# Corn morphs.. AGAIN lol



## sparkle (Mar 21, 2007)

OK im confused.. ( and rubbish at morphs)

what would u perhaps get if u crossed the follwing

creamsicle x amelanistic

creamsicle x anery A

anery A x amelanistic

thanks


----------



## intravenous (Dec 20, 2006)

*anery A x amelanistic
*
100% normal het anery, het amel

I'm not that up on the creamsicle morph because they are a hybrid *(and as a result you should label any offspring you produce from a creamsicle as a hybrid) *but this is what I think you'd get:
*
Creamsicle x amel
*
50% amel

50% normal het amel

*Creamsicle x anery*

100% normal het amel, het anery


----------



## Ssthisto (Aug 31, 2006)

intravenous said:


> *anery A x amelanistic*
> 
> 100% normal het anery, het amel
> 
> ...


Almost right.

Creamsicle X Amel = 100% Creamsicle (amel Emoryi cross) - because a Creamsicle is already homozygous amel and can't pass on anything else.

Creamsicle X Anery = 100% Rootbeer (AKA "Copper" - "not amelanistic Emoryi cross") het snow.


----------



## intravenous (Dec 20, 2006)

Ssthisto said:


> Almost right.
> 
> Creamsicle X Amel = 100% Creamsicle (amel Emoryi cross) - because a Creamsicle is already homozygous amel and can't pass on anything else.
> 
> Creamsicle X Anery = 100% Rootbeer (AKA "Copper" - "not amelanistic Emoryi cross") het snow.


Hybrids aren't really my thing at all so I wasn't 100% sure what was in a creamsicle.

Is a creamsicle a first generation hybrid cross (between an amel corn and an emoryi)? There isn't that much accurate information out there about them.


----------



## sparkle (Mar 21, 2007)

Ssthisto said:


> Almost right.
> 
> Creamsicle X Amel = 100% Creamsicle (amel Emoryi cross) - because a Creamsicle is already homozygous amel and can't pass on anything else.
> 
> Creamsicle X Anery = 100% Rootbeer (AKA "Copper" - "not amelanistic Emoryi cross") het snow.


 
interesting but stil confused... maybe one day I wil understand it,...

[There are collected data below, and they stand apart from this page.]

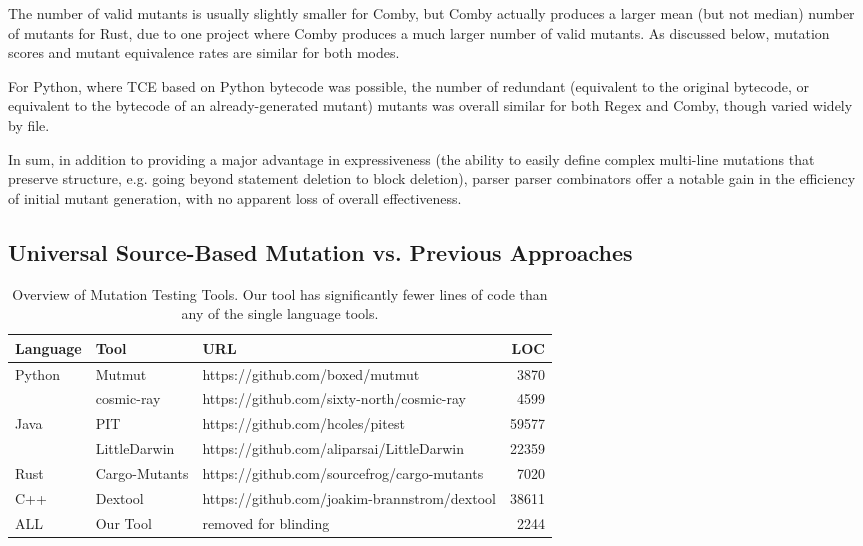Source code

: \documentclass[sigconf,review, anonymous]{acmart}
\begin{document}
{The number of valid mutants is usually
slightly smaller for Comby, but Comby actually produces a larger mean
(but not median) number of mutants for Rust, due to one project where
Comby produces a much larger number of valid mutants.  As discussed 
below, mutation scores and mutant equivalence rates are similar for
both modes.

For Python, where TCE based on Python bytecode was possible, the
number of redundant (equivalent to the original bytecode, or
equivalent to the bytecode of an already-generated mutant) mutants was
overall similar for both Regex and Comby, though varied widely by file.

In sum, in addition to providing a major advantage in expressiveness
(the ability to easily define complex multi-line mutations that
preserve structure, e.g. going beyond statement deletion to block
deletion), parser parser combinators offer a notable gain in the
efficiency of initial mutant generation, with no apparent loss of overall effectiveness.

\subsection{Universal Source-Based Mutation vs. Previous Approaches}

\begin{table*}[hbtp]
    \centering
    \caption{Overview of Mutation Testing Tools. Our tool has significantly fewer lines of code than any of the single language tools.}
    \label{tab:mutationtools}
    
    \begin{tabular}{|l|l|l|r|}
    \hline
    \textbf{Language} & \textbf{Tool} & \textbf{URL} & \textbf{LOC}  \\
    \hline
    \multirow{2}{*}{Python}  & Mutmut & https://github.com/boxed/mutmut & 3870  \\\cline{2-4}
        & cosmic-ray & https://github.com/sixty-north/cosmic-ray & 4599 \\ \hline
    \multirow{2}{*}{Java}  & PIT & https://github.com/hcoles/pitest & 59577  \\\cline{2-4}
        & LittleDarwin & https://github.com/aliparsai/LittleDarwin & 22359 \\ \hline
        Rust & Cargo-Mutants & https://github.com/sourcefrog/cargo-mutants & 7020 \\\hline
        C++ & Dextool & https://github.com/joakim-brannstrom/dextool & 38611 \\\hline
        ALL & Our Tool & removed for blinding & 2244 \\\hline
    \end{tabular}
    \end{table*}
    
}
\end{document}
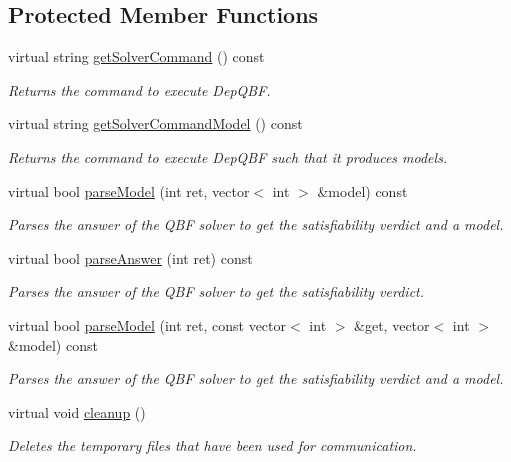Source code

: \subsection*{Protected Member Functions}
\begin{DoxyCompactItemize}
\item 
virtual string \hyperlink{classRareqsExt_a063f7edb8cd60f8bf44c0d16c0131166}{get\-Solver\-Command} () const 
\begin{DoxyCompactList}\small\item\em Returns the command to execute Dep\-Q\-B\-F. \end{DoxyCompactList}\item 
virtual string \hyperlink{classRareqsExt_aeab7d75367b08767e6c1e0411b254961}{get\-Solver\-Command\-Model} () const 
\begin{DoxyCompactList}\small\item\em Returns the command to execute Dep\-Q\-B\-F such that it produces models. \end{DoxyCompactList}\item 
virtual bool \hyperlink{classRareqsExt_aad28d0dc42d65e9409bd9b30a8283941}{parse\-Model} (int ret, vector$<$ int $>$ \&model) const 
\begin{DoxyCompactList}\small\item\em Parses the answer of the Q\-B\-F solver to get the satisfiability verdict and a model. \end{DoxyCompactList}\item 
virtual bool \hyperlink{classExtQBFSolver_a11ddbf3980824453238071e8a036f804}{parse\-Answer} (int ret) const 
\begin{DoxyCompactList}\small\item\em Parses the answer of the Q\-B\-F solver to get the satisfiability verdict. \end{DoxyCompactList}\item 
virtual bool \hyperlink{classExtQBFSolver_afe52ff8faa21fbdd850b73e8f8cf9839}{parse\-Model} (int ret, const vector$<$ int $>$ \&get, vector$<$ int $>$ \&model) const 
\begin{DoxyCompactList}\small\item\em Parses the answer of the Q\-B\-F solver to get the satisfiability verdict and a model. \end{DoxyCompactList}\item 
virtual void \hyperlink{classExtQBFSolver_a3ee48837c5e937e4d3a5b3c2a6b761d3}{cleanup} ()
\begin{DoxyCompactList}\small\item\em Deletes the temporary files that have been used for communication. \end{DoxyCompactList}\end{DoxyCompactItemize}
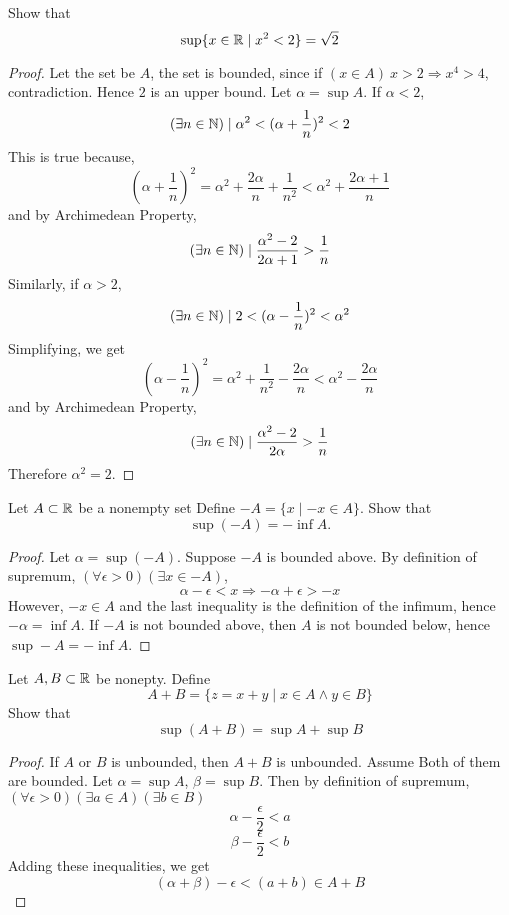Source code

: \begin{problems}
\item Show that
    \[ \sup \{ x \in {\mathbb{R}} \mid x^2 < 2 \} = \sqrt{2}\]
    \begin{proof}
        Let the set be $A$, the set is bounded, since if $(x \in A) \ x > 2 \Rightarrow x^4 > 4$, contradiction. Hence $2$
        is an upper bound.
        Let $\alpha = \sup A$. If $\alpha < 2$,
        \[(\exists n \in {\mathbb{N}}) \mid \alpha ^2 < (\alpha +\frac{1}{n})^2 < 2 \]
        This is true because,
        \[ (\alpha + \frac{1}{n})^2 = \alpha^2 + \frac{2\alpha}{n} +\frac{1}{n^2} < \alpha^2 + \frac{2\alpha+1}{n}\]
        and by Archimedean Property,
        \[ (\exists n \in {\mathbb{N}}) \mid \frac{\alpha^2 -2}{2\alpha + 1} > \frac{1}{n} \]
        Similarly, if $\alpha > 2$,
        \[ (\exists n \in {\mathbb{N}}) \mid 2 < (\alpha - \frac{1}{n})^2<\alpha^2\]
        Simplifying, we get
        \[ (\alpha - \frac{1}{n})^2 = \alpha ^2 + \frac{1}{n^2} - \frac{2\alpha}{n} < \alpha ^2  - \frac{2\alpha}{n}\]
        and by Archimedean Property,
        \[(\exists n \in {\mathbb{N}}) \mid \frac{\alpha^2 - 2}{2\alpha} > \frac{1}{n}\]
        Therefore $\alpha^2 = 2$.
    \end{proof}
\item Let $A \subset {\mathbb{R}}$ be a nonempty set Define $-A = \{ x \mid -x \in A\}$. Show that
    \[ \sup(-A) = - \inf A.\]
    \begin{proof}
        Let $\alpha = \sup(- A)$. Suppose $-A$ is bounded above. By definition of supremum, $(\forall \epsilon > 0)(\exists x \in -A)$,
        \[ \alpha - \epsilon < x \Rightarrow - \alpha + \epsilon > -x\]
        However, $-x \in A$ and the last inequality is the definition of the infimum, hence $- \alpha = \inf A$.
        If $-A$ is not bounded
        above, then $A$ is not bounded below, hence $\sup -A = - \inf A$.
    \end{proof}
\item Let $A,B \subset {\mathbb{R}}$ be nonepty. Define
    \[ A + B = \{ z = x+y \mid x \in A \land y \in B\}\]
    Show that
    \[ \sup (A+B) = \sup A + \sup B\]
    \begin{proof}
        If $A$ or $B$ is unbounded, then $A+B$ is unbounded. Assume Both of them are bounded.
        Let $\alpha = \sup A$, $\beta = \sup B$. Then by definition of supremum, $(\forall \epsilon > 0)(\exists a \in A)(\exists b \in B)$
        \[ \alpha - \frac{\epsilon}{2} < a\]
        \[ \beta - \frac{\epsilon}{2} < b\]
        Adding these inequalities, we get
        \[ (\alpha + \beta) - \epsilon < (a+b) \in A+B\]

\end{proof}
\end{problems}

any ideas on the best way to learn ... books or websites etc


----------



## Ssthisto (Aug 31, 2006)

Sparkle: There's a few good books out there - like Charles "Serpwidgets" Pritzel's Corn Snake Morph Guide. It doesn't help that a Creamsicle is not 100% corn - it's not *just* a morph of corn snake, it's a _hybrid _of two fairly closely related snake species.



intravenous said:


> Hybrids aren't really my thing at all so I wasn't 100% sure what was in a creamsicle.
> 
> Is a creamsicle a first generation hybrid cross (between an amel corn and an emoryi)? There isn't that much accurate information out there about them.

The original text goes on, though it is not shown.